To refresh my long-forgotten ability to use logarithm tables I recreated the four-place one I used at school - by W.M.Bradis. (beware of typos in the scanned edition! my recreation is more reliable :D )

Then I tried to solve the division step of some all-Haversine azimuth calculation - which involved the divident == 0,2410 and the divisor == 0,3271.

0,2410 = 2,410·10^-1; 0,3271 = 3,271·10^-1

These "minus one" powers of ten mean that the logarithms of both numbers will have the "bar one" prefixes further denoted as "/1".

log(0,2410) = /1,3820; log(0,3271) = /1,5146

Now the subtraction step:

/1,3820

-

/1,5146

______

/1,8674

The resulting "bar one" prefix is born when I borrow from the minuend's characterisic digit - the "minus one", making it "minus two", then subtrahend's "bar one" changes its' sign and becomes "plus one": -2 + 1= -1, thus the "bar one" in the result.

Note that the fractional part is exactly the mantissa of the result, ready to be reverse-looked-up in the table - for exponentiation.

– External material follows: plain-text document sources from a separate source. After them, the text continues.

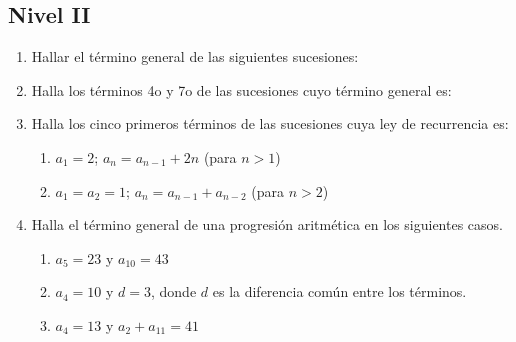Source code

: \documentclass[10pt,twoside]{article}
\begin{document}
\subsection*{Nivel II}
\begin{enumerate}
\item Hallar el término general de las siguientes sucesiones:
\begin{enumerate}
\end{enumerate}
\item Halla los términos 4o y 7o de las sucesiones cuyo término general es:
\begin{enumerate}
\end{enumerate}
\item Halla los cinco primeros términos de las sucesiones cuya ley de recurrencia es:
\begin{enumerate}
\item $a_{1}=2$; $a_{n}=a_{n-1}+2n$ (para $n>1$)
\item $a_{1}=a_{2}=1$; $a_{n}=a_{n-1}+a_{n-2}$ (para $n>2$)
\end{enumerate}
\item Halla el término general de una progresión aritmética en los siguientes casos.
\begin{enumerate}
\item $a_{5}=23$ y $a_{10}=43$
\item $a_{4}=10$ y $d=3$, donde $d$ es la diferencia común entre los términos.
\item $a_{4}=13$ y $a_{2}+a_{11}=41$

\end{enumerate}
\end{enumerate}
\end{document}
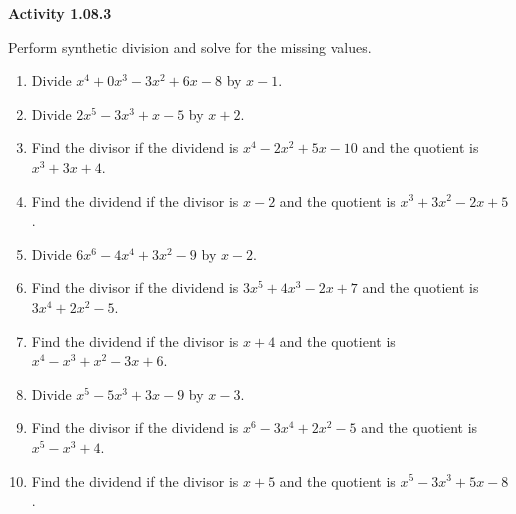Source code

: \vspace{0.3ex}
\noindent\textbf{Activity 1.08.3}

\vspace{0.2ex}

Perform synthetic division and solve for the missing values.
\begin{enumerate}
    \item Divide \(x^4 + 0x^3 - 3x^2 + 6x - 8\) by \(x - 1\).
    \item Divide \(2x^5 - 3x^3 + x - 5\) by \(x + 2\).
    \item Find the divisor if the dividend is \(x^4 - 2x^2 + 5x - 10\) and the quotient is \(x^3 + 3x + 4\).
    \item Find the dividend if the divisor is \(x - 2\) and the quotient is \(x^3 + 3x^2 - 2x + 5\).
    \item Divide \(6x^6 - 4x^4 + 3x^2 - 9\) by \(x - 2\).
    \item Find the divisor if the dividend is \(3x^5 + 4x^3 - 2x + 7\) and the quotient is \(3x^4 + 2x^2 - 5\).
    \item Find the dividend if the divisor is \(x + 4\) and the quotient is \(x^4 - x^3 + x^2 - 3x + 6\).
    \item Divide \(x^5 - 5x^3 + 3x - 9\) by \(x - 3\).
    \item Find the divisor if the dividend is \(x^6 - 3x^4 + 2x^2 - 5\) and the quotient is \(x^5 - x^3 + 4\).
    \item Find the dividend if the divisor is \(x + 5\) and the quotient is \(x^5 - 3x^3 + 5x - 8\).
\end{enumerate}
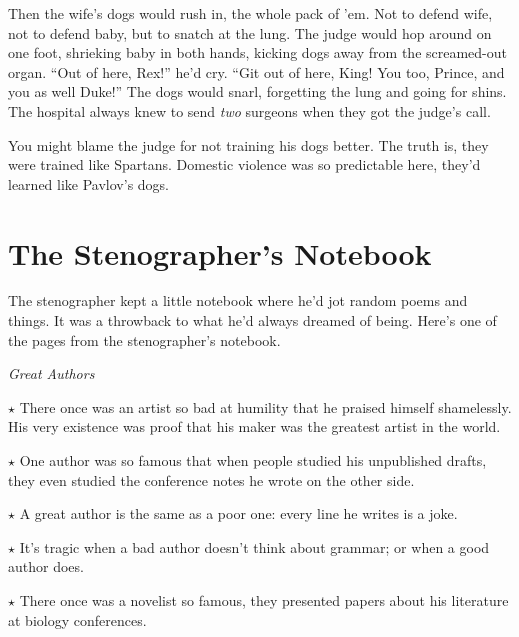 \documentclass[oneside]{book}
\begin{document}
Then the wife's dogs would rush in, the whole pack of 'em.  Not to defend
wife, not to defend baby, but to snatch at the lung.  The judge would hop around
on one foot, shrieking baby in both hands,
kicking dogs away from the screamed-out organ.
``Out of here, Rex!'' he'd cry.  ``Git out of here, King!
You too, Prince, and you as well Duke!''  The dogs would snarl, forgetting the
lung and going for shins.  The hospital always knew to send \emph{two}
surgeons when they got the judge's call.

You might blame the judge for not training his dogs better.
The truth is, they were trained like Spartans.
Domestic violence was so predictable here, they'd learned like Pavlov's dogs.

\chapter{The Stenographer's Notebook}


The stenographer kept a little notebook where he'd jot random
poems and things.  It was a throwback to what he'd always dreamed
of being.  Here's one of the pages from the stenographer's notebook.

\vspace{2mm}
\noindent \textit{Great Authors}

$\star$ There once was an artist so bad at humility that he praised himself
shamelessly.  His very existence was proof that his maker was the greatest
artist in the world.



$\star$ One author was so famous that when people studied his
unpublished drafts, they even studied the conference notes
he wrote on the other side.

$\star$ A great author is the same as a poor one: every line he writes is a joke.

$\star$ It's tragic when a bad author doesn't think about grammar; or when a
good author does.

$\star$ There once was a novelist so famous, they presented papers about
his literature at biology conferences.
\end{document}
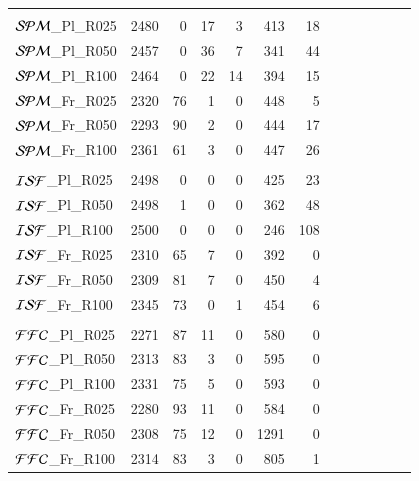 \documentclass[submission,phys]{lib/SciPost}
\begin{document}
\begin{table}
\begin{tabular}{lrrrrrrrrrrrr}
 \hline
  \hline \vspace{-0.75em}\\
${\cal SPM}$\_Pl\_R025 &  2480 & 0 & 17 & 3 & 413 & 18 \\
${\cal SPM}$\_Pl\_R050 &  2457 & 0 & 36 & 7 & 341 & 44 \\
${\cal SPM}$\_Pl\_R100 &  2464 & 0 & 22 & 14 & 394 & 15 \\
${\cal SPM}$\_Fr\_R025 &  2320 & 76 & 1 & 0 & 448 & 5 \\ 
${\cal SPM}$\_Fr\_R050 &  2293 & 90 & 2 & 0 & 444 & 17 \\
${\cal SPM}$\_Fr\_R100 &  2361 & 61 & 3 & 0 & 447 & 26 \\
  \hline
  \hline \vspace{-0.75em}\\
${\cal ISF}$\_Pl\_R025 &  2498 & 0 & 0 & 0 & 425 & 23 \\
${\cal ISF}$\_Pl\_R050 &  2498 & 1 & 0 & 0 & 362 & 48 \\
${\cal ISF}$\_Pl\_R100 &  2500 & 0 & 0 & 0 & 246 & 108 \\
${\cal ISF}$\_Fr\_R025 &  2310 & 65 & 7 & 0 & 392 & 0 \\
${\cal ISF}$\_Fr\_R050 &  2309 & 81 & 7 & 0 & 450 & 4 \\
${\cal ISF}$\_Fr\_R100 &  2345 & 73 & 0 & 1 & 454 & 6 \\
  \hline
  \hline \vspace{-0.75em}\\
${\cal FFC}$\_Pl\_R025 &  2271 & 87 & 11 & 0 & 580 & 0 \\
${\cal FFC}$\_Pl\_R050 &  2313 & 83 & 3 & 0 & 595 & 0 \\
${\cal FFC}$\_Pl\_R100 &  2331 & 75 & 5 & 0 & 593 & 0 \\
${\cal FFC}$\_Fr\_R025 &  2280 & 93 & 11 & 0 & 584 & 0 \\
${\cal FFC}$\_Fr\_R050 &  2308 & 75 & 12 & 0 & 1291 & 0 \\
${\cal FFC}$\_Fr\_R100 &  2314 & 83 & 3 & 0 & 805 & 1 \\
  \hline
 \end{tabular}
\end{table}
\end{document}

Now exponentiating the resulting mantissa (the 0,8674) I get 7,369. The "bar one" characteristic means that the result actually is 7,369·10^-1, or 0,7369.

This is how I did calculations until electronic calculators and computers made me lazy and stupid...

I wonder how the "10+" logarithms would work in this example?

Warm regards,
Tony
60°N 30°E